There is an inactivation of expression of LTF gene in the NPC cell lines. Its molecular mechanism may be related with methylation of promoter region and deletion mutation.
研究乳铁传递蛋白(LTF)mRNA在几种鼻咽癌(NPC)细胞系中的表达情况,并分析LTF基因的遗传和表观遗传变化与表达之间的关系。
采用逆转录-聚合酶链反应(RT-PCR)检测NPC细胞系HNE1、HNE2、HNE3、CNE1、CNE2、5-8F、6-10B细胞以及15例慢性鼻咽炎组织中LTF的表达水平。通过蛋白质免疫印迹法(Western blotting)分析6-10B细胞中LTF蛋白水平。然后分别采用微卫星分析、聚合酶链反应-单链构象多态性分析(PCR-SSCP)、甲基化特异性PCR(MSP)和亚硫酸氢盐基因组测序检测LTF的杂合性缺失(LOH)、突变和甲基化状态。

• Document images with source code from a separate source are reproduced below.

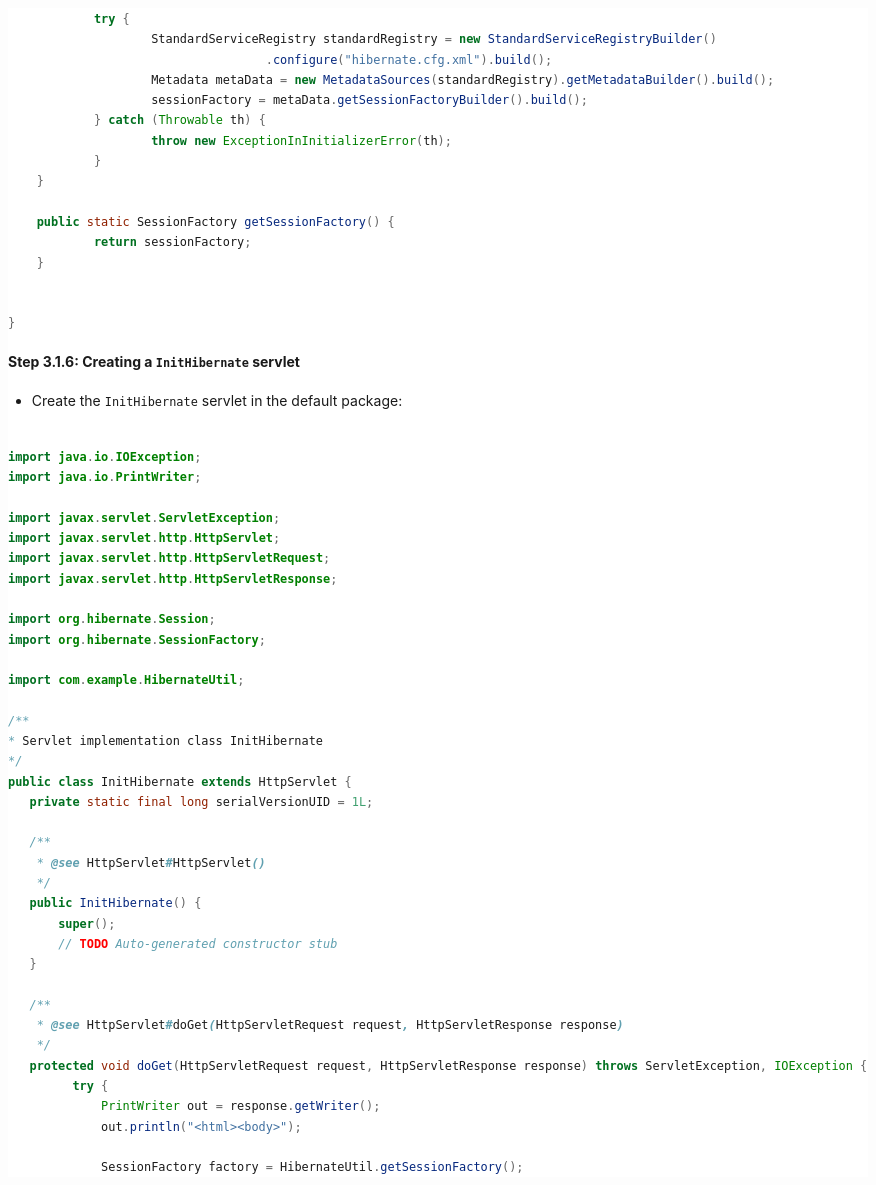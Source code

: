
 ```java
            try {
                    StandardServiceRegistry standardRegistry = new StandardServiceRegistryBuilder()
                                    .configure("hibernate.cfg.xml").build();
                    Metadata metaData = new MetadataSources(standardRegistry).getMetadataBuilder().build();
                    sessionFactory = metaData.getSessionFactoryBuilder().build();
            } catch (Throwable th) {
                    throw new ExceptionInInitializerError(th);
            }
    }

    public static SessionFactory getSessionFactory() {
            return sessionFactory;
    }

	
}


```

#### Step 3.1.6: Creating a `InitHibernate` servlet

 * Create the `InitHibernate` servlet in the default package:
 
 ```java
 
import java.io.IOException;
import java.io.PrintWriter;

import javax.servlet.ServletException;
import javax.servlet.http.HttpServlet;
import javax.servlet.http.HttpServletRequest;
import javax.servlet.http.HttpServletResponse;

import org.hibernate.Session;
import org.hibernate.SessionFactory;

import com.example.HibernateUtil;

/**
 * Servlet implementation class InitHibernate
 */
public class InitHibernate extends HttpServlet {
	private static final long serialVersionUID = 1L;
       
    /**
     * @see HttpServlet#HttpServlet()
     */
    public InitHibernate() {
        super();
        // TODO Auto-generated constructor stub
    }

	/**
	 * @see HttpServlet#doGet(HttpServletRequest request, HttpServletResponse response)
	 */
	protected void doGet(HttpServletRequest request, HttpServletResponse response) throws ServletException, IOException {
		  try {
              PrintWriter out = response.getWriter();
              out.println("<html><body>");

              SessionFactory factory = HibernateUtil.getSessionFactory();
 ```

15例慢性鼻咽炎组织中LTF表达稳定,而6-10B细胞中LTF表达较弱,其余检测的NPC细胞系中均未表达。慢性鼻咽炎组织中LTF表达明显较低(Z = -3.738,P = 0.000)。在6-10B细胞中未观察到LTF蛋白表达。LOH分析表明,NPC细胞系中未发现LTF等位基因缺失。14.3%(1/7)的NPC细胞系中检测到LTF突变。DNA测序证实,HNE1细胞系中LTF基因启动子区域(-305 bp至-50 bp)的突变点位于-218 bp(del T)处。慢性鼻咽炎中未发现LTF基因甲基化。然而,在所有NPC细胞系中均检测到LTF启动子甲基化。用5-氮杂-2'-脱氧胞苷处理后,5-8F和6-10B细胞系中LTF mRNA表达增加。
NPC细胞系中LTF基因表达失活。其分子机制可能与启动子区域甲基化和缺失突变有关。